American campaign consultant

George Dean Gigicos is an American campaign consultant who specializes in advance representation for Republican politicians. He served as White House Scheduling and Advance Director from the inauguration of Donald Trump until July 31, 2017.

==Early life and education==
Gigicos is of Greek descent and has ancestry from Corinth. He studied at Birmingham–Southern College in Alabama, graduating in 1990.

== Career ==
Gigicos worked in advance planning for the United States Department of the Treasury under President George H. W. Bush and later worked as an event planner at the Orange County Convention Center in Florida. He founded a communications firm known as the Telion Corporation in 1999, and also worked for the Republican campaigns of George W. Bush, John McCain, and Mitt Romney.

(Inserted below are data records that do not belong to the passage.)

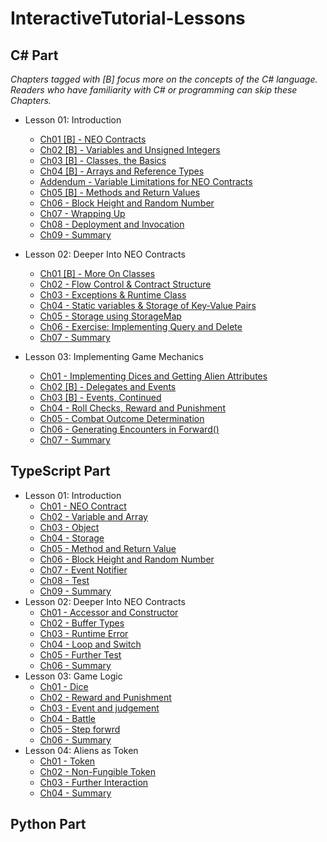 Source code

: # InteractiveTutorial-Lessons

## C# Part

*Chapters tagged with [B] focus more on the concepts of the C# language. Readers who have familiarity with C# or programming can skip these Chapters.*

- Lesson 01: Introduction
  - [Ch01 [B] - NEO Contracts](/C%23/en-us/Lesson01/L01Ch01.md)
  - [Ch02 [B] - Variables and Unsigned Integers](/C%23/en-us/Lesson01/L01Ch02.md)
  - [Ch03 [B] - Classes, the Basics](/C%23/en-us/Lesson01/L01Ch03.md)
  - [Ch04 [B] - Arrays and Reference Types](/C%23/en-us/Lesson01/L01Ch05.md)
  - [Addendum - Variable Limitations for NEO Contracts](/C%23/en-us/Lesson01/L01Ch05Addendum.md)
  - [Ch05 [B] - Methods and Return Values](/C%23/en-us/Lesson01/L01Ch06.md)
  - [Ch06 - Block Height and Random Number](/C%23/en-us/Lesson01/L01Ch07.md)
  - [Ch07 - Wrapping Up](/C%23/en-us/Lesson01/L01Ch08.md)
  - [Ch08 - Deployment and Invocation](/C%23/en-us/Lesson01/L01Ch09a.md)
  - [Ch09 - Summary](/C%23/en-us/Lesson01/L01Ch09.md)

- Lesson 02: Deeper Into NEO Contracts
  - [Ch01 [B] - More On Classes](/C%23/en-us/Lesson02/L02Ch01.md)
  - [Ch02 - Flow Control & Contract Structure](/C%23/en-us/Lesson02/L02Ch02.md)
  - [Ch03 - Exceptions & Runtime Class](/C%23/en-us/Lesson02/L02Ch03.md)
  - [Ch04 - Static variables & Storage of Key-Value Pairs](/C%23/en-us/Lesson02/L02Ch04.md)
  - [Ch05 - Storage using StorageMap](/C%23/en-us/Lesson02/L02Ch06.md)
  - [Ch06 - Exercise: Implementing Query and Delete](/C%23/en-us/Lesson02/L02Ch06.md)
  - [Ch07 - Summary](/C%23/en-us/Lesson02/L02Ch07.md)

- Lesson 03: Implementing Game Mechanics
  - [Ch01 - Implementing Dices and Getting Alien Attributes](/C%23/en-us/Lesson03/L03Ch01.md)
  - [Ch02 [B] - Delegates and Events](/C%23/en-us/Lesson03/L03Ch02.md)
  - [Ch03 [B] - Events, Continued](/C%23/en-us/Lesson03/L03Ch03.md)
  - [Ch04 - Roll Checks, Reward and Punishment](/C%23/en-us/Lesson03/L03Ch04.md)
  - [Ch05 - Combat Outcome Determination](/C%23/en-us/Lesson03/L03Ch06.md)
  - [Ch06 - Generating Encounters in Forward()](/C%23/en-us/Lesson03/L03Ch06.md)
  - [Ch07 - Summary](/C%23/en-us/Lesson03/L03Ch07.md)

## TypeScript Part

- Lesson 01: Introduction
  - [Ch01 - NEO Contract](/Typescript/en-us/Lesson01/L01Ch01.md)
  - [Ch02 - Variable and Array](/Typescript/en-us/Lesson01/L01Ch02.md)
  - [Ch03 - Object](/Typescript/en-us/Lesson01/L01Ch03.md)
  - [Ch04 - Storage](/Typescript/en-us/Lesson01/L01Ch04.md)
  - [Ch05 - Method and Return Value](/Typescript/en-us/Lesson01/L01Ch05.md)
  - [Ch06 - Block Height and Random Number](/Typescript/en-us/Lesson01/L01Ch06.md)
  - [Ch07 - Event Notifier](/Typescript/en-us/Lesson01/L01Ch07.md)
  - [Ch08 - Test](/Typescript/en-us/Lesson01/L01Ch08.md)
  - [Ch09 - Summary](/Typescript/en-us/Lesson01/L01Ch09.md)
- Lesson 02: Deeper Into NEO Contracts
  - [Ch01 - Accessor and Constructor](/Typescript/en-us/Lesson02/L02Ch01.md)
  - [Ch02 - Buffer Types](/Typescript/en-us/Lesson02/L02Ch02.md)
  - [Ch03 - Runtime Error](/Typescript/en-us/Lesson02/L02Ch03.md)
  - [Ch04 - Loop and Switch](/Typescript/en-us/Lesson02/L02Ch04.md)
  - [Ch05 - Further Test](/Typescript/en-us/Lesson02/L02Ch05.md)
  - [Ch06 - Summary](/Typescript/en-us/Lesson02/L02Ch06.md)
- Lesson 03: Game Logic
  - [Ch01 - Dice](/Typescript/en-us/Lesson03/L03Ch01.md)
  - [Ch02 - Reward and Punishment](/Typescript/en-us/Lesson03/L03Ch02.md)
  - [Ch03 - Event and judgement](/Typescript/en-us/Lesson03/L03Ch03.md)
  - [Ch04 - Battle](/Typescript/en-us/Lesson03/L03Ch04.md)
  - [Ch05 - Step forwrd](/Typescript/en-us/Lesson03/L03Ch05.md)
  - [Ch06 - Summary](/Typescript/en-us/Lesson03/L03Ch06.md)
- Lesson 04: Aliens as Token
  - [Ch01 - Token](/Typescript/en-us/Lesson04/L04Ch01.md)
  - [Ch02 - Non-Fungible Token](/Typescript/en-us/Lesson04/L04Ch02.md)
  - [Ch03 - Further Interaction](/Typescript/en-us/Lesson04/L04Ch03.md)
  - [Ch04 - Summary](/Typescript/en-us/Lesson04/L04Ch04.md)

## Python Part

===Trump Administration===
In December 2016, Politico reported that Gigicos was one of Trump's campaign staffers being considered for a staff role in the Trump administration. The site reported that Gigicos was likely to be appointed as the director of White House advance. Trump appointed him as Deputy Assistant to the President and Director of Advance on January 5, 2017. He served in the Trump Administration until July 31, 2017.